A diplomat often spends a large part of his time reading materials, whether they are from public or confidential sources. This is to beef up his own understanding of a wide range of issues, whether they are related to the host country or his own country.
(2) Meeting people
In order to better assess the situation in the host country, it is necessary to meet a variety of people from whom you can gather more information. They can be government officials, academics, journalists, as well as people from all walks of life. Whatever information (which might seem inconsequential at the time) gathered from such conversations will eventually form a piece of the puzzle that might be very useful later on. Establishing contacts with them also make it easier for you to operate in the host country, since they might be willing to extend help in times of need. Of course, it is a two-way process, so you should also be willing to share some information (non-confidential, of course) with them, who are usually interested to learn about your own country too.
By meeting a wide spectrum of people, you can also cross-reference the accuracy and validity of the information given by them. After some time, you will also be able to narrow down the more reliable and helpful ones.
After gathering the information from a variety of sources (i.e. reading, meeting people, etc), the diplomat will sit down and think through the issue thoroughly. Before he writes a report to inform his HQ, he will discuss with his Ambassador on the angle of the report. Is it just an informative piece or an advocacy one? Will the Embassy propose a course of action regarding the issue? Most importantly, whatever is sent back to HQ has to be endorsed by the Ambassador, who is responsible for the Embassy's positions on issues. There is no free-lancing by diplomats as the reports are often carefully vetted and nuanced to avoid any misunderstanding by HQ. This is why diplomats are often required to have good writing ability in order to produce concise and informative reports.
Another form of writing will be to provide information about the host country in order to craft speeches for your own leaders, either at home or when they are visiting.
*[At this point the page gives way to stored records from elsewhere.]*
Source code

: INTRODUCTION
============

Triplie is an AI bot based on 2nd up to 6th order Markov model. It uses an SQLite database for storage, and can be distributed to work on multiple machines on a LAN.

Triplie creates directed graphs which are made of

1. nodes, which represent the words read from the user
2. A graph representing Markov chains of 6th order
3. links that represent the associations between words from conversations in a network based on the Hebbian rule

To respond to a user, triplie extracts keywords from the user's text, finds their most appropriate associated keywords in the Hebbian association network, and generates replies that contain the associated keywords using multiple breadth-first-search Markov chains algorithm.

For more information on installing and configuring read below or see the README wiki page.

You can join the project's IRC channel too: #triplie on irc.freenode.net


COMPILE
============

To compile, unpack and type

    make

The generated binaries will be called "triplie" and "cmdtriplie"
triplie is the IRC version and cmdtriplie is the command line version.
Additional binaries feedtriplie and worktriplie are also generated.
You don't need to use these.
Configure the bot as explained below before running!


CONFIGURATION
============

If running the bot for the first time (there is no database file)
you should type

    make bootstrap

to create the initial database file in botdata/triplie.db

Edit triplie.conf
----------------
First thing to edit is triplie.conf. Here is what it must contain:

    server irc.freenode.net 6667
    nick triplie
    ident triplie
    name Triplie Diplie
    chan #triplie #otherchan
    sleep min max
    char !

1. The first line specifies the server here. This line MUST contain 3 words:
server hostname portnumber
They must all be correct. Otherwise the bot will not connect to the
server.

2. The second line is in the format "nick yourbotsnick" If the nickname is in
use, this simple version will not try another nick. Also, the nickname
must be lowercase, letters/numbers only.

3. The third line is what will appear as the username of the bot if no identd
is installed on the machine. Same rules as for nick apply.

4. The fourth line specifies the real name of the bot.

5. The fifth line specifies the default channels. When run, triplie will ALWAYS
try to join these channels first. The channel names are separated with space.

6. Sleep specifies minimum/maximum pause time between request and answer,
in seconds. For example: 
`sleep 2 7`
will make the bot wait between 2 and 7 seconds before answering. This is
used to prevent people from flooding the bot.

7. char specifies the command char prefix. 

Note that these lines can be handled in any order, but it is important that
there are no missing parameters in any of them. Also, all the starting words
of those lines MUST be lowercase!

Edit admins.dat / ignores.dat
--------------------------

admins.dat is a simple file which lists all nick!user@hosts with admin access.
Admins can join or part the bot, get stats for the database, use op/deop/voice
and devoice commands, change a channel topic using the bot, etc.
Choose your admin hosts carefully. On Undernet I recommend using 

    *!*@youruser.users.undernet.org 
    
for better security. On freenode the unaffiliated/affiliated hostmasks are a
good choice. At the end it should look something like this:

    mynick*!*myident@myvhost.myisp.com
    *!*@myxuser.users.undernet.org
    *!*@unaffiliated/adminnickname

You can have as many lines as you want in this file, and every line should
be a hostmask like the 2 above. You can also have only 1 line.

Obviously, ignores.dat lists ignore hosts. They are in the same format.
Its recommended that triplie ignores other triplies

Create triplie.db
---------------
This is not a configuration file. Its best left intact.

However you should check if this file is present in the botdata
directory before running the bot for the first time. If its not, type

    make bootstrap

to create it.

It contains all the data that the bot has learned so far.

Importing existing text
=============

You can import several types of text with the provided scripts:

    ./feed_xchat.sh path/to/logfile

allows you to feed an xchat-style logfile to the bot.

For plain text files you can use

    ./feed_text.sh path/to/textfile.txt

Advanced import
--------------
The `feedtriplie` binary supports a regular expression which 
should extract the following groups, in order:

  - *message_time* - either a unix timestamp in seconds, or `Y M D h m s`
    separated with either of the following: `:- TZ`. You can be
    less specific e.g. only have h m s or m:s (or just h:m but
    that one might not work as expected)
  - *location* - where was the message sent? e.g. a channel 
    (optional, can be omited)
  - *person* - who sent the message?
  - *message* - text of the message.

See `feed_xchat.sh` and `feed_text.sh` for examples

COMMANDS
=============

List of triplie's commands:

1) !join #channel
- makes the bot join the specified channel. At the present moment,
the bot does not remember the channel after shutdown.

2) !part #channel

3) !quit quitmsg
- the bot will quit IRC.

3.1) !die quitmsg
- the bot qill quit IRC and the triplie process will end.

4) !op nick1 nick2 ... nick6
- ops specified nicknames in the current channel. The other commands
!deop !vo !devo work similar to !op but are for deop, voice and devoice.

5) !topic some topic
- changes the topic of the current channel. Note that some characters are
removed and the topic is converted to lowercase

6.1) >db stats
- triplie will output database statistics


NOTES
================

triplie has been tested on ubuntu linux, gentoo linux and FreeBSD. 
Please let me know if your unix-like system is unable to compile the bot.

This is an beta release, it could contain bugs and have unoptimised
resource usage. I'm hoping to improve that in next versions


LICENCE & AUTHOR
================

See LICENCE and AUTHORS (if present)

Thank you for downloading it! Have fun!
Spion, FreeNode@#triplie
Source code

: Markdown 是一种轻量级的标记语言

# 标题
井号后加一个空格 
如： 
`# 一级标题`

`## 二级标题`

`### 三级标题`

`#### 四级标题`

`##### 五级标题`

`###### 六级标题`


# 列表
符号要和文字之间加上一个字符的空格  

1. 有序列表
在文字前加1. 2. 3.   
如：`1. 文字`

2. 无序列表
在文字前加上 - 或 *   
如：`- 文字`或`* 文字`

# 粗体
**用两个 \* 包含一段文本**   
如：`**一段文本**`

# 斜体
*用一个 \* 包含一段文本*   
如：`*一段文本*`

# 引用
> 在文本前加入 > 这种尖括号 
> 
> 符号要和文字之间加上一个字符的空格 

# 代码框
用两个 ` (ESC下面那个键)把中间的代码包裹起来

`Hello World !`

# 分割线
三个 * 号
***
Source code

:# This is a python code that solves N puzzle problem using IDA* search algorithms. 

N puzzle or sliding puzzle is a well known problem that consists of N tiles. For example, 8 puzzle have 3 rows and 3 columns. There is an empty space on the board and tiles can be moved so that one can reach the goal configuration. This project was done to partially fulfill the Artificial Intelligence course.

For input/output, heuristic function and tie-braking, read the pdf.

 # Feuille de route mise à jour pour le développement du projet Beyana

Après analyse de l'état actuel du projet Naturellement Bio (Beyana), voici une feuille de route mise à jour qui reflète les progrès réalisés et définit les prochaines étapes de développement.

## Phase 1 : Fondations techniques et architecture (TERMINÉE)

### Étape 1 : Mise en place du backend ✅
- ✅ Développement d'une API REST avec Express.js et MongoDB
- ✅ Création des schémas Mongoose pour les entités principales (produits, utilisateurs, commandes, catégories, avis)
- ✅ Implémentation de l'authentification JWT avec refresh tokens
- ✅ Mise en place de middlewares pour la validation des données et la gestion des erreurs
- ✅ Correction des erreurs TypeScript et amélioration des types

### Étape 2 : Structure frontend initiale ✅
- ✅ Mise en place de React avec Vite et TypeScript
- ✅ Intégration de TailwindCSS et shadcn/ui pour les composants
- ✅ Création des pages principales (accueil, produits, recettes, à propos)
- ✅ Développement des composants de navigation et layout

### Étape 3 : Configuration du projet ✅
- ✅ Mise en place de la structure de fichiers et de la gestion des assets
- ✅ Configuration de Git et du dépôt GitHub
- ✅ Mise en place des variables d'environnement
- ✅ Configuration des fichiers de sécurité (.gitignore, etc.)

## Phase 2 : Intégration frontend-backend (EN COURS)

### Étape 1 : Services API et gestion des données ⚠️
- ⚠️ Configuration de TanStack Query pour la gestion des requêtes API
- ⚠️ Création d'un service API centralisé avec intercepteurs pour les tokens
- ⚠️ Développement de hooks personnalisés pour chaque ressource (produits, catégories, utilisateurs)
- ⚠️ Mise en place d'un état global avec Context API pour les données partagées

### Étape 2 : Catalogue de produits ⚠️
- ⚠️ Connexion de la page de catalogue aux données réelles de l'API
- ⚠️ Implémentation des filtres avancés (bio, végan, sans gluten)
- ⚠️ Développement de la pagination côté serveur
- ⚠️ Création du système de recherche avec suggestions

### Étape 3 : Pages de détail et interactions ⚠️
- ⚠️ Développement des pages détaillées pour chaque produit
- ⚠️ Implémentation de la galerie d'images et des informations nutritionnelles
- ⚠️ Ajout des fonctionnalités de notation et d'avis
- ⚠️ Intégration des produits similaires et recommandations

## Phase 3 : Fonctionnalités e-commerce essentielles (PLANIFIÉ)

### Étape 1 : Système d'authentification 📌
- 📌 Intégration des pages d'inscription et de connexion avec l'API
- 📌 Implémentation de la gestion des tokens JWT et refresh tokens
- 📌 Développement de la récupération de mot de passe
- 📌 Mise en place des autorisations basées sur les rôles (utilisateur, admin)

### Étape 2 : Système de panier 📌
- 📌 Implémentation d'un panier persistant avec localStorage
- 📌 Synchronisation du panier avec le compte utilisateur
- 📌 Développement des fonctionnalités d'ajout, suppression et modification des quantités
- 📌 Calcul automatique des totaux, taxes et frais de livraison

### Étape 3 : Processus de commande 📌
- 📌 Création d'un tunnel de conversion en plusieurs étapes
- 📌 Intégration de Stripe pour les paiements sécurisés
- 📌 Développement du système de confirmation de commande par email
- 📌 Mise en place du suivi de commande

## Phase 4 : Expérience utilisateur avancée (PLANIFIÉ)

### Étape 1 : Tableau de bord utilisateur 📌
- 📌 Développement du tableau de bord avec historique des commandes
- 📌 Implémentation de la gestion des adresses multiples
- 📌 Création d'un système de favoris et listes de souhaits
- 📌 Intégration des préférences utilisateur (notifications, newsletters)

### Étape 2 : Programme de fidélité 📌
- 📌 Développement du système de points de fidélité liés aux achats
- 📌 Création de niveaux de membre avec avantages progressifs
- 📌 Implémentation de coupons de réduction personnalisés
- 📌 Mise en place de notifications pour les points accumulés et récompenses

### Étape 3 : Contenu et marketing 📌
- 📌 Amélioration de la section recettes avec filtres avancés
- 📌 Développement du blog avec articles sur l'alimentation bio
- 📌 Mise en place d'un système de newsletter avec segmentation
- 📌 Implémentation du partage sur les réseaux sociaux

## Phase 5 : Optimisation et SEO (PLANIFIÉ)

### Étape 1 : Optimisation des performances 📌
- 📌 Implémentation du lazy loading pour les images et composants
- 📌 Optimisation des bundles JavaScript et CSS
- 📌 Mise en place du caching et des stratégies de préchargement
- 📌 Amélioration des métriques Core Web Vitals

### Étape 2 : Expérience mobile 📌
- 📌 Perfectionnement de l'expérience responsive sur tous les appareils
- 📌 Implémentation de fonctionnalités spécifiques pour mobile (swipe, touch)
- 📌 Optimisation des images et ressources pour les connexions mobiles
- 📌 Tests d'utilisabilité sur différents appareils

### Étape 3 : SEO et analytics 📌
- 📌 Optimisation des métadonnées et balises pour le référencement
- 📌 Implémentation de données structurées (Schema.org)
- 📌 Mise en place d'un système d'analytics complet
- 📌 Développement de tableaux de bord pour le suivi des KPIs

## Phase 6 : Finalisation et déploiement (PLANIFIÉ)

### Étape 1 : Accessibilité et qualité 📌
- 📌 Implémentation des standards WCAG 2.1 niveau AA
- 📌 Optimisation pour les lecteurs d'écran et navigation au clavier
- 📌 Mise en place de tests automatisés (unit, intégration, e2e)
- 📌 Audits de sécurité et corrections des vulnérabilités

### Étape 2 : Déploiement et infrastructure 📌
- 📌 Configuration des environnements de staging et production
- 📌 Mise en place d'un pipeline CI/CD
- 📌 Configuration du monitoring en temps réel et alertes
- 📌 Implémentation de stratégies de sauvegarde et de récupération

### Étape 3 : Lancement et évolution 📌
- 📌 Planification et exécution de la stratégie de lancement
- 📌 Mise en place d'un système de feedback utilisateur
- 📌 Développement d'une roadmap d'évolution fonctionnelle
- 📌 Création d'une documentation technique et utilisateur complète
Besides providing statistical information, the diplomat also has to vet the draft speech to avoid any errors or sensitive issues, given the public nature of such speeches.
Diplomats do not free-lance. Whatever position they take when negotiating with foreign counterparts has to be pre-approved by the HQ. While in some situations, the diplomats might be allowed some leeway to discuss with their counterparts, the key issues have to be reported back and approved by the HQ. Diplomats have to be aware that their roles are not in their personal capacity but rather as representatives of a country. Hence, it is important that they do not let personal emotions or interests interfere with their work. In diplomatic work, the national interest is paramount above all.
When the public sees two leaders signing treaties, that is often the outcome of many rounds of negotiations at lower level, which have previously been conducted by the Foreign Ministers, senior officials and both senior and junior diplomats. Only after all these levels have carefully vetted the document and come to a mutual consensus would it be signed by the leaders.
As noted in the dictionary definition of a diplomat, the diplomat is to represent his country in the host country. This would include attending official functions and meetings. It could be a briefing by a government official, a National Day celebration, a cocktail event or an informal social gathering for government officials and foreign diplomats. Regardless of the nature of the event, such activities are opportunities for diplomats to meet new people, as well as exchange information with one another.
6. Managing visits
It is a common joke among diplomats that they can consider running travel agencies after retirement, as they would have gathered immense experience in managing visits by leaders and officials to the host country. Somewhat like a tour guide with an elevated title, diplomats often have to take care of the logistical details behind a visit, which include arranging hotel accommodation, transport, meals and a detailed trip itinerary. These often require several negotiating sessions with local officials and hotel staff, as well as your home government officials, who have their own expectations of how the visit should be run. Moreover, if the leaders also have a long list of personal likes and dislikes, this will further complicate the trip preparations.